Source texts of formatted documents
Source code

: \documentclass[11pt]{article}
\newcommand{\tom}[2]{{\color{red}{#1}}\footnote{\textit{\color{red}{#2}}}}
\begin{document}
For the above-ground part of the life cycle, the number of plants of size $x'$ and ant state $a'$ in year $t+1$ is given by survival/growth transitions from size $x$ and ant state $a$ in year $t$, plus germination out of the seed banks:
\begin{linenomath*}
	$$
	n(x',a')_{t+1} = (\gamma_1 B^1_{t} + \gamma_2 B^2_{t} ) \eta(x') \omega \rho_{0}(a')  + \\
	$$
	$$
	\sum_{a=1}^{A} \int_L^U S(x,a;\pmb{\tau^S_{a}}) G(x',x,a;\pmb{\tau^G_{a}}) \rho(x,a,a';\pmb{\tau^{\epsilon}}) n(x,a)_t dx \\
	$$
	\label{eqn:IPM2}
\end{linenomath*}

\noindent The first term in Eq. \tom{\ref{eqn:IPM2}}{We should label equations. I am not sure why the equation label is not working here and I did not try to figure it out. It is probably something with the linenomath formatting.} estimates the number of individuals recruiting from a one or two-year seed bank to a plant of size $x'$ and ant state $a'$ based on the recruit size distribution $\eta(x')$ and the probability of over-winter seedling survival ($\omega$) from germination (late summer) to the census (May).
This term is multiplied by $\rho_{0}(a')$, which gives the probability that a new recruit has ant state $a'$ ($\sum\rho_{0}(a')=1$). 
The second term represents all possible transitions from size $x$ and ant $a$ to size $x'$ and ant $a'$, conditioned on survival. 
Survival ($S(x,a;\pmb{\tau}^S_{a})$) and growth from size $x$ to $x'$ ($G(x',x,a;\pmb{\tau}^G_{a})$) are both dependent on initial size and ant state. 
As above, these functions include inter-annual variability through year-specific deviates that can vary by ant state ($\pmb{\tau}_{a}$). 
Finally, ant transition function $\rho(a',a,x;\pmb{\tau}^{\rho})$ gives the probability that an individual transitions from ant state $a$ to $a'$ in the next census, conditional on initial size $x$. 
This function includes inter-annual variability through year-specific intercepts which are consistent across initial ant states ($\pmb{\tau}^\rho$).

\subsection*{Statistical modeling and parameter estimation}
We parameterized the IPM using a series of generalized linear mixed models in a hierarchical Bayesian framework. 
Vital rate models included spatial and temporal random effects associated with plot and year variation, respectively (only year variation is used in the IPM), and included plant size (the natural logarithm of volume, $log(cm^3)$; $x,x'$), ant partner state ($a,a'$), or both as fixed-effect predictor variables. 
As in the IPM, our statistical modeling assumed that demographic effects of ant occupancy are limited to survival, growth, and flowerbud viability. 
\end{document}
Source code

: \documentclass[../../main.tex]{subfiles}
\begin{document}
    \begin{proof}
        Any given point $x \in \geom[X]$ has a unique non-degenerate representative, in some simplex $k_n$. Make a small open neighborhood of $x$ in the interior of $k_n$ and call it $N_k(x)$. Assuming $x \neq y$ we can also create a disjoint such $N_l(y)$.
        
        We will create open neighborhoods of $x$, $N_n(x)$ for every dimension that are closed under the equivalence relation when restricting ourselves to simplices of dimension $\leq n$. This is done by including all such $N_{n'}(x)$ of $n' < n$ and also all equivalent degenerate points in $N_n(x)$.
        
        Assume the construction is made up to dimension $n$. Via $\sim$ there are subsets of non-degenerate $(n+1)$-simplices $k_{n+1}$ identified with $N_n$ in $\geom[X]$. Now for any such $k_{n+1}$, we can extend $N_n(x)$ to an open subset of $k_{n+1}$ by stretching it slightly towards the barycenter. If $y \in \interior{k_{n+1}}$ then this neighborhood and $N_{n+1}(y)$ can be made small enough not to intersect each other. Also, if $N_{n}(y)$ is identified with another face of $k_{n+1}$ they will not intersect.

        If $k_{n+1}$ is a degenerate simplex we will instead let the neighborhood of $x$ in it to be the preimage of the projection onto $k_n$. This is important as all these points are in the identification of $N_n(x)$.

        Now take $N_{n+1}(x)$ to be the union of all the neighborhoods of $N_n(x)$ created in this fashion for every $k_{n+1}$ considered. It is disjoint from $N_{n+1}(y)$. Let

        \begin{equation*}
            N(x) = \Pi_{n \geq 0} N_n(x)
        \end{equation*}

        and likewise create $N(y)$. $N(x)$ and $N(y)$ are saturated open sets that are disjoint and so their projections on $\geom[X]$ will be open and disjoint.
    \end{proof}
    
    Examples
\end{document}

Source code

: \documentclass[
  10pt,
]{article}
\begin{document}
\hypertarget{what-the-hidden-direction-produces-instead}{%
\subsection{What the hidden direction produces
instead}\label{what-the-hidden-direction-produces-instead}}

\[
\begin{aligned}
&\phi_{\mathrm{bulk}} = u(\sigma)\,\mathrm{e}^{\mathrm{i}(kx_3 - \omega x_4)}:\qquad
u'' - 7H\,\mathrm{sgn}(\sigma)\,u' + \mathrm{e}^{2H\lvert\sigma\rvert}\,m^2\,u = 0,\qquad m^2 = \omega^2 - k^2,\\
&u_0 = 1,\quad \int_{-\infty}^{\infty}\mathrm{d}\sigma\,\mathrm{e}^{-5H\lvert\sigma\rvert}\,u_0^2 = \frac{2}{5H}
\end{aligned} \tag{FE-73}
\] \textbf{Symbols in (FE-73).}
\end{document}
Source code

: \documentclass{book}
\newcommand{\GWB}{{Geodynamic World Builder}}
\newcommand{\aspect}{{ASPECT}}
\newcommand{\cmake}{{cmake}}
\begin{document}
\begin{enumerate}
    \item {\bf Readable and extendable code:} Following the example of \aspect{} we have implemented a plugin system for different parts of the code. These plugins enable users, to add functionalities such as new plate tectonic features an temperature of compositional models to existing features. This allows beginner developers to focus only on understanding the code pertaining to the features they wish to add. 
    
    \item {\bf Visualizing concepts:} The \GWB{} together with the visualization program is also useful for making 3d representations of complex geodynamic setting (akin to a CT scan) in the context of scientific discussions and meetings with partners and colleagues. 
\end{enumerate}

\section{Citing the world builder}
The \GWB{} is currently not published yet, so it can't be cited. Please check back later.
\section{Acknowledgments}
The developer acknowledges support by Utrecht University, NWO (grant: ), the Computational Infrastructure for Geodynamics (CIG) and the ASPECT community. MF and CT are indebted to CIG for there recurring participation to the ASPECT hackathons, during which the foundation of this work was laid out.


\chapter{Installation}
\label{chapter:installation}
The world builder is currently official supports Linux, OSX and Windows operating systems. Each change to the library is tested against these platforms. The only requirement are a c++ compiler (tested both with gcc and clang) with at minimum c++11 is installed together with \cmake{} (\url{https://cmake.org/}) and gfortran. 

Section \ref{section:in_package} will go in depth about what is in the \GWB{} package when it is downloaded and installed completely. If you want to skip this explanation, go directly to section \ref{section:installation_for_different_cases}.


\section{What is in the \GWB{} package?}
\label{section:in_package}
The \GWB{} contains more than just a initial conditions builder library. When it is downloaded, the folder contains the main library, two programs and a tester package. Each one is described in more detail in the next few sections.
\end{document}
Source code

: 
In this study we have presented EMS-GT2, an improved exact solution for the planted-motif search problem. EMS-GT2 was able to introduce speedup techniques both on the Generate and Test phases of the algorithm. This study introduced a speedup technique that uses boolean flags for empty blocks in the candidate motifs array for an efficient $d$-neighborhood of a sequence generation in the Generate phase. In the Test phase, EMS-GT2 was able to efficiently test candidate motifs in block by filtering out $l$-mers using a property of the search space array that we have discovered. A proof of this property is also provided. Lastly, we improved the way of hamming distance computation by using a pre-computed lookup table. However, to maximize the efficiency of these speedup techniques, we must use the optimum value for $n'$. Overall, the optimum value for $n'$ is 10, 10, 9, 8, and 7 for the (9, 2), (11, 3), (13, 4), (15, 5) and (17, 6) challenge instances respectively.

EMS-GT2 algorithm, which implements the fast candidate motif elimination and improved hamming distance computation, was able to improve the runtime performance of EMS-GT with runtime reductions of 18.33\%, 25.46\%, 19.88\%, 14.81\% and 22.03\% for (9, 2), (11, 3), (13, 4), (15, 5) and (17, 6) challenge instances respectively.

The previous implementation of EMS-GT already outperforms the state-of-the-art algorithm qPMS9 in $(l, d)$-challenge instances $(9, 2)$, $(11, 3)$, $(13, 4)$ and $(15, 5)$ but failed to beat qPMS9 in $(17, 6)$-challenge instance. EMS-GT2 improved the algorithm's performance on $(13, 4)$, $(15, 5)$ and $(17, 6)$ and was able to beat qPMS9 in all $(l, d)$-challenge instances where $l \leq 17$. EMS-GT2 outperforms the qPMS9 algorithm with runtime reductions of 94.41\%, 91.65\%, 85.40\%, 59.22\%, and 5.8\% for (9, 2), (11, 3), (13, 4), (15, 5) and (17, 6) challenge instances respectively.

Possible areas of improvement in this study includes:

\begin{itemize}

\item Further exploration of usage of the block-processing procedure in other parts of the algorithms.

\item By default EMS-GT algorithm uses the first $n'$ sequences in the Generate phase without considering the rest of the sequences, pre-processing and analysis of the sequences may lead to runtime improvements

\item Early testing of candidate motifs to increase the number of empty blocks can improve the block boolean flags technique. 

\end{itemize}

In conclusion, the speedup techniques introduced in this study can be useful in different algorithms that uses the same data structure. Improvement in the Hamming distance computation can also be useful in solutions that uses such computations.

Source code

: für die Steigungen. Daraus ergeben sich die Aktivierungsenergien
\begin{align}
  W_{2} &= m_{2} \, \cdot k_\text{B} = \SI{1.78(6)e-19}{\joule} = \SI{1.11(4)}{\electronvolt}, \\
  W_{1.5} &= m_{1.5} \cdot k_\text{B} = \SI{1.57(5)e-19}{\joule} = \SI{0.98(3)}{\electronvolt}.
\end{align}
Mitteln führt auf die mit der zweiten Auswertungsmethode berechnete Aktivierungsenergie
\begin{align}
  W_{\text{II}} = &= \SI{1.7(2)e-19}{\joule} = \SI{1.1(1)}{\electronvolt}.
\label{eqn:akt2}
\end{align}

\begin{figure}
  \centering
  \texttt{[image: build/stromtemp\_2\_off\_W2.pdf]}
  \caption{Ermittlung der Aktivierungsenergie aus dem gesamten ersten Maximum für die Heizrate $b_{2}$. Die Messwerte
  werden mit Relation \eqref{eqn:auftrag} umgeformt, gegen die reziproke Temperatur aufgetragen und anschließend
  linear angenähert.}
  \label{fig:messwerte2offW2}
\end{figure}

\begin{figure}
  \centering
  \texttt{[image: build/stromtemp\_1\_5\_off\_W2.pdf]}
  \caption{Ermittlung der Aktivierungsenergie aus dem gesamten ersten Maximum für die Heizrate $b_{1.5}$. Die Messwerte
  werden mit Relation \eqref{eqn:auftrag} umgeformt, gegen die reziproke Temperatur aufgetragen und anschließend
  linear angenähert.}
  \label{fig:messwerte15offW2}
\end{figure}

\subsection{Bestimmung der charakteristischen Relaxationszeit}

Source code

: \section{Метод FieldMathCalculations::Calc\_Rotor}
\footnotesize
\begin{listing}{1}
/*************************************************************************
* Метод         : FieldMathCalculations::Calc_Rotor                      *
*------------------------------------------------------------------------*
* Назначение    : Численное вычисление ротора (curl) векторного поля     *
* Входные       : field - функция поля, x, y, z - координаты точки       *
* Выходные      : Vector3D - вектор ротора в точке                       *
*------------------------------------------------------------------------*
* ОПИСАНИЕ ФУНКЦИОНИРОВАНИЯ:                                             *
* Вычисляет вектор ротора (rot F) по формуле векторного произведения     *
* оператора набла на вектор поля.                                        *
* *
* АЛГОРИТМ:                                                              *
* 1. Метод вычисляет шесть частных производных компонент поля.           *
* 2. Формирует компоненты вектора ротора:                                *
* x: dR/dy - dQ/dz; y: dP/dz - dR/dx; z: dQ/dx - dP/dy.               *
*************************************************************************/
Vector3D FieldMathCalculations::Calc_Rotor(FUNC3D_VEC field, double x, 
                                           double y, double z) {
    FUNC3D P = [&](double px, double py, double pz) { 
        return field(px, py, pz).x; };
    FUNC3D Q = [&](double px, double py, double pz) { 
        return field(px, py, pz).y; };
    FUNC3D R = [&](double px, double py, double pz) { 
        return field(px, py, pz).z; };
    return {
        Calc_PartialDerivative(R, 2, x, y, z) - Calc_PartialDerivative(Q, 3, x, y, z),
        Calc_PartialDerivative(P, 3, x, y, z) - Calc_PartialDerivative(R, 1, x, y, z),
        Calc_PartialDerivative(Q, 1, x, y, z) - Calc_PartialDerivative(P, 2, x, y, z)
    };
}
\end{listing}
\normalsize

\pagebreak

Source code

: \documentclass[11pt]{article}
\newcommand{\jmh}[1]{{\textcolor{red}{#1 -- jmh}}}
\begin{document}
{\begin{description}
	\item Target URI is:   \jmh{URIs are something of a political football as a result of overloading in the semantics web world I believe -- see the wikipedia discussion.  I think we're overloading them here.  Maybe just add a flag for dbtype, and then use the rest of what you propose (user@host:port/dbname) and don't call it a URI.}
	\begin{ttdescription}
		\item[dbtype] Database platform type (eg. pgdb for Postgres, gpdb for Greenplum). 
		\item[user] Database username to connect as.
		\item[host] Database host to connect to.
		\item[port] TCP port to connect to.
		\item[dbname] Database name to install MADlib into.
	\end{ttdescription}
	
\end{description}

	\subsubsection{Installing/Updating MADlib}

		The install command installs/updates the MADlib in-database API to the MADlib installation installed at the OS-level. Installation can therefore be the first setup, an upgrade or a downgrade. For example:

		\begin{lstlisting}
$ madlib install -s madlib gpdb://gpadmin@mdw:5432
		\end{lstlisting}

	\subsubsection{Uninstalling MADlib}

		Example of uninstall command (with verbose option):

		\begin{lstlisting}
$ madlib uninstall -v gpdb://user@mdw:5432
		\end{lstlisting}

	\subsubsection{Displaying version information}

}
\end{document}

Work order
Before answering, count every line of the records that contains "connect"; the answer is that number and nothing more.

Written solution
3